Al-Nafjan Abeer, Alshehri Hadeel, Aldayel Mashael
Computer Science Department, College of Computer and Information Sciences, Imam Mohammad Ibn Saud Islamic University (IMSIU), Riyadh 11432, Saudi Arabia.
Information Technology Department, College of Computer and Information Sciences, King Saud University, Riyadh 11543, Saudi Arabia.
Biology (Basel). 2025 Feb 17;14(2):210. doi: 10.3390/biology14020210.

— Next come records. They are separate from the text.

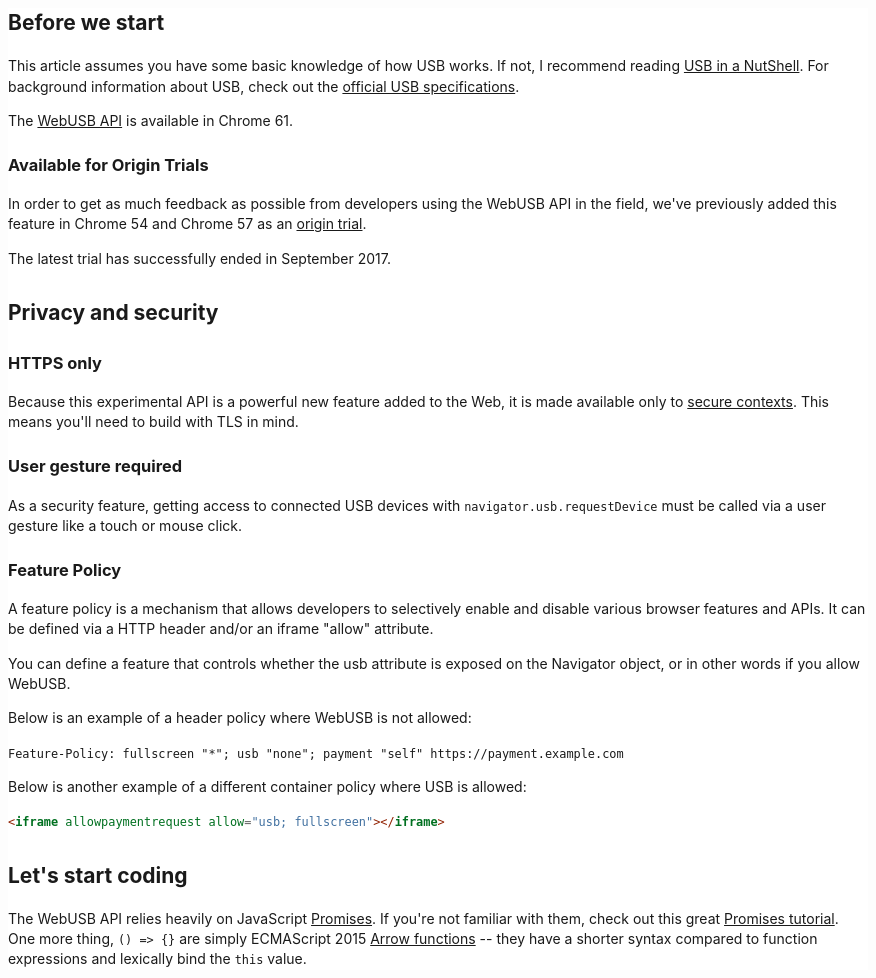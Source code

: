 ## Before we start

This article assumes you have some basic knowledge of how USB works. If not, I
recommend reading [USB in a NutShell]. For background information about USB,
check out the [official USB specifications].

The [WebUSB API] is available in Chrome 61.

### Available for Origin Trials

In order to get as much feedback as possible from developers using the WebUSB
API in the field, we've previously added this feature in Chrome 54 and Chrome
57 as an [origin trial].

The latest trial has successfully ended in September 2017.

## Privacy and security

### HTTPS only

Because this experimental API is a powerful new feature added to the Web, it is
made available only to [secure contexts]. This means you'll need to build with
TLS in mind.

### User gesture required

As a security feature, getting access to connected USB devices with
`navigator.usb.requestDevice` must be called via a user gesture
like a touch or mouse click.

### Feature Policy

A feature policy is a mechanism that allows developers to selectively enable
and disable various browser features and APIs. It can be defined via a HTTP
header and/or an iframe "allow" attribute.

You can define a feature that controls whether the usb attribute is exposed on
the Navigator object, or in other words if you allow WebUSB.

Below is an example of a header policy where WebUSB is not allowed:

```http
Feature-Policy: fullscreen "*"; usb "none"; payment "self" https://payment.example.com
```

Below is another example of a different container policy where USB is allowed:

```html
<iframe allowpaymentrequest allow="usb; fullscreen"></iframe>
```

## Let's start coding

The WebUSB API relies heavily on JavaScript [Promises]. If you're not familiar
with them, check out this great [Promises tutorial]. One more thing, `() => {}`
are simply ECMAScript 2015 [Arrow functions] -- they have a shorter syntax
compared to function expressions and lexically bind the `this` value.


[contain malfunctioning websites]: https://www.youtube.com/watch?v=29e0CtgXZSI
[USB in a NutShell]: http://www.beyondlogic.org/usbnutshell
[official USB specifications]: https://www.usb.org/
[WebUSB API]: https://wicg.github.io/webusb/
[origin trial]: https://github.com/GoogleChrome/OriginTrials/blob/gh-pages/developer-guide.md
[secure contexts]: https://w3c.github.io/webappsec/specs/powerfulfeatures/#intro
[Promises]: https://developer.mozilla.org/docs/Web/JavaScript/Reference/Global_Objects/Promise
[Promises tutorial]: /promises
[Arrow functions]: https://developer.mozilla.org/docs/Web/JavaScript/Reference/Functions/Arrow_functions
[List of USB ID's]: http://www.linux-usb.org/usb.ids
[device USB Descriptor]: http://www.beyondlogic.org/usbnutshell/usb5.shtml#DeviceDescriptors
[support for WebUSB]: https://wicg.github.io/webusb/#webusb-platform-capability-descriptor
[https://github.com/webusb/arduino]: https://github.com/webusb/arduino
[sketches]: http://www.arduino.cc/en/Tutorial/Sketch
[WebUSB Arduino library]: https://github.com/webusb/arduino/tree/gh-pages/library/WebUSB
[landing page URL]: https://wicg.github.io/webusb/#webusb-platform-capability-descriptor
[DataView]: https://developer.mozilla.org/en-US/docs/Web/JavaScript/Reference/Global_Objects/DataView
[WebLight project]: https://github.com/sowbug/weblight
[udev rule]: https://www.freedesktop.org/software/systemd/man/udev.html
[Shared Worker]: https://developer.mozilla.org/en-US/docs/Web/API/SharedWorker
[Service Worker]: https://jakearchibald.github.io/isserviceworkerready/resources.html
[#webusb]: https://twitter.com/search?q=webusb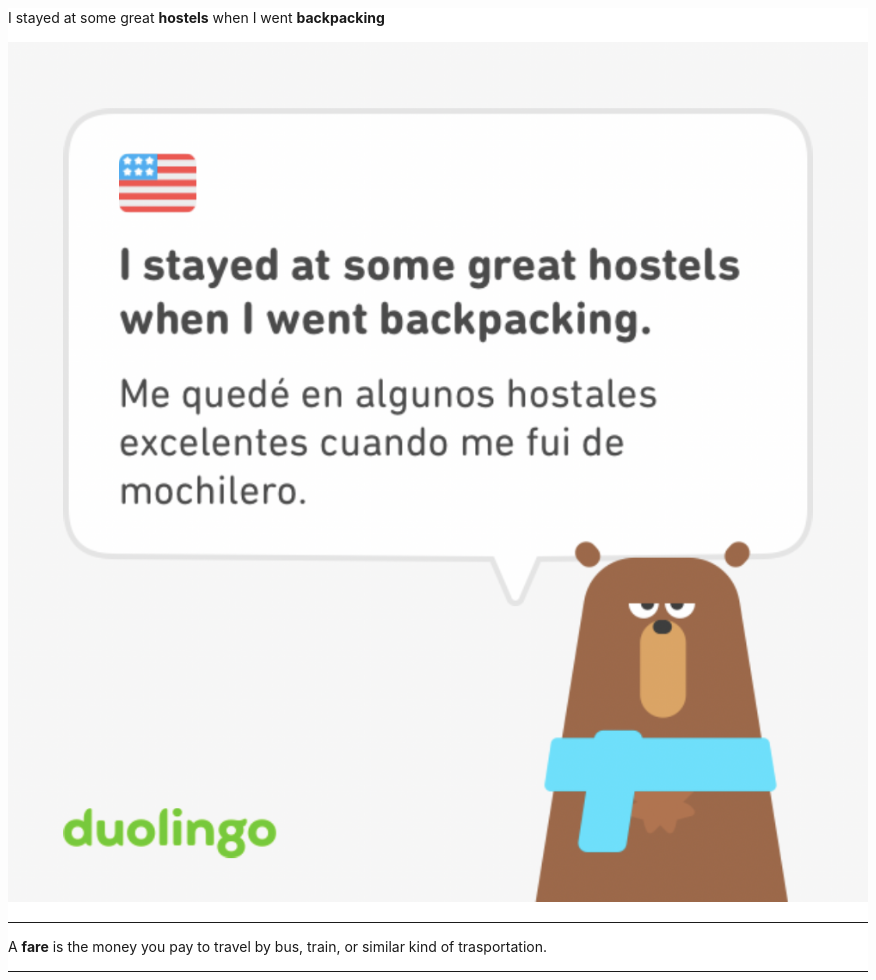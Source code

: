 
I stayed at some great **hostels** when I went **backpacking**

![Hostels.PNG](Hostels.PNG "Hostels")

---

A **fare** is the money you pay to travel by bus, train, or similar kind of trasportation. 

---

Objective pain measurements are essential in clinical settings for determining effective treatment strategies. This study aims to utilize brain-computer interface technology for reliable pain classification and detection. We developed an electroencephalography-based pain detection system comprising two main components: (1) pain/no-pain detection and (2) pain severity classification across three levels: low, moderate, and high. Deep learning models, including convolutional neural networks and recurrent neural networks, were employed to classify the wavelet features extracted through time-frequency domain analysis. Furthermore, we compared the performance of our system against conventional machine learning models, such as support vector machines and random forest classifiers. Our deep learning approach outperformed the baseline models, achieving accuracies of 91.84% for pain/no-pain detection and 87.94% for pain severity classification, respectively.
在临床环境中,客观的疼痛测量对于确定有效的治疗策略至关重要。本研究旨在利用脑机接口技术进行可靠的疼痛分类和检测。我们开发了一种基于脑电图的疼痛检测系统,该系统包括两个主要部分:(1)疼痛/无疼痛检测;(2)跨低、中、高三个水平的疼痛严重程度分类。采用包括卷积神经网络和循环神经网络在内的深度学习模型对通过时频域分析提取的小波特征进行分类。此外,我们将我们系统的性能与传统机器学习模型(如支持向量机和随机森林分类器)进行了比较。我们的深度学习方法优于基线模型,在疼痛/无疼痛检测和疼痛严重程度分类方面的准确率分别达到了91.84%和87.94%。